# Dodgy Ziwipeak?



## Molly n' me (Oct 11, 2013)

Hi guys, 

I had a bit of a palava ordering Molly's new bag of ZP. I got it from Amazon and it failed to arrive the first time then the seller resent a new pack via courier... Anyway, just opened the bag and it smells really lamby, I know that sounds funny for a lamb flavour food but I've never noticed the smell before, also the squares are a bit slimy and not as crisp as they usually are.

I know they changed the formula a little while ago but we've has several packets of these since (I know because they put that little note in the pack).

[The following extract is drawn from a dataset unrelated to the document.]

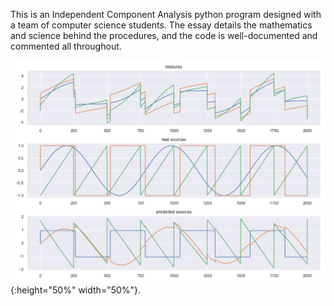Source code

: This is an Independent Component Analysis python program designed with a team of computer science students. 
The essay details the mathematics and science behind the procedures, and the code is well-documented and commented all throughout.

![til](./ICA_results.png){:height="50%" width="50%"}.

Anyway, I just wanted to get your opinions before I go back to the seller. I'm worried to feed it to her if it's gone bad.

Thanks so much xx


----------



## Wicked Pixie (Oct 14, 2011)

I only feed it as treats, so I haven't bought many bags, but it does vary in how oily it is from batch to batch in my experience. I prefer it when it is drier because it is less smelly and less sticky in my pockets lol.


----------



## Molly n' me (Oct 11, 2013)

Thanks Pixie. I messaged them directly and they said it was the high fat content in their lambs coming out of winter, so safe and good to feed. I expect my fusspot will turn her nose up at it as it is very smelly... Deffo prefer it drier! X


----------



## Jayda (Jun 15, 2012)

I noticed when the Ziwipeak changed it was less "fuzzy" or "crumbly". After the change it was more smooth. I wouldn't accept slimy though.


----------



## coco_little_bear (May 30, 2012)

I also noticed it varies in terms of oiliness/dryness and smell. The last batch I bought, the lamb one was oilier than usual while the venison was a lot dryer than normal. My chis don't care, they love it either way.


----------



## Molly n' me (Oct 11, 2013)

Amazing service from Ziwipeak... They said the sliminess was due to a higher fat content in their lamb coming out of the winter - I queried whether I needed to adjust the serving size to account for the extra fat and they sent me 5kg of lovely new food for free, I didn't even ask - another reason why I think this food is amazing. And my original purchase was a 1 kg! Result!


----------



## coco_little_bear (May 30, 2012)

Molly n' me said:


> Amazing service from Ziwipeak... They said the sliminess was due to a higher fat content in their lamb coming out of the winter - I queried whether I needed to adjust the serving size to account for the extra fat and they sent me 5kg of lovely new food for free, I didn't even ask - another reason why I think this food is amazing. And my original purchase was a 1 kg! Result!


Wow that's great of them and 5kg is a lot. It would take me ages to get through that much with my 2 chis. lol


----------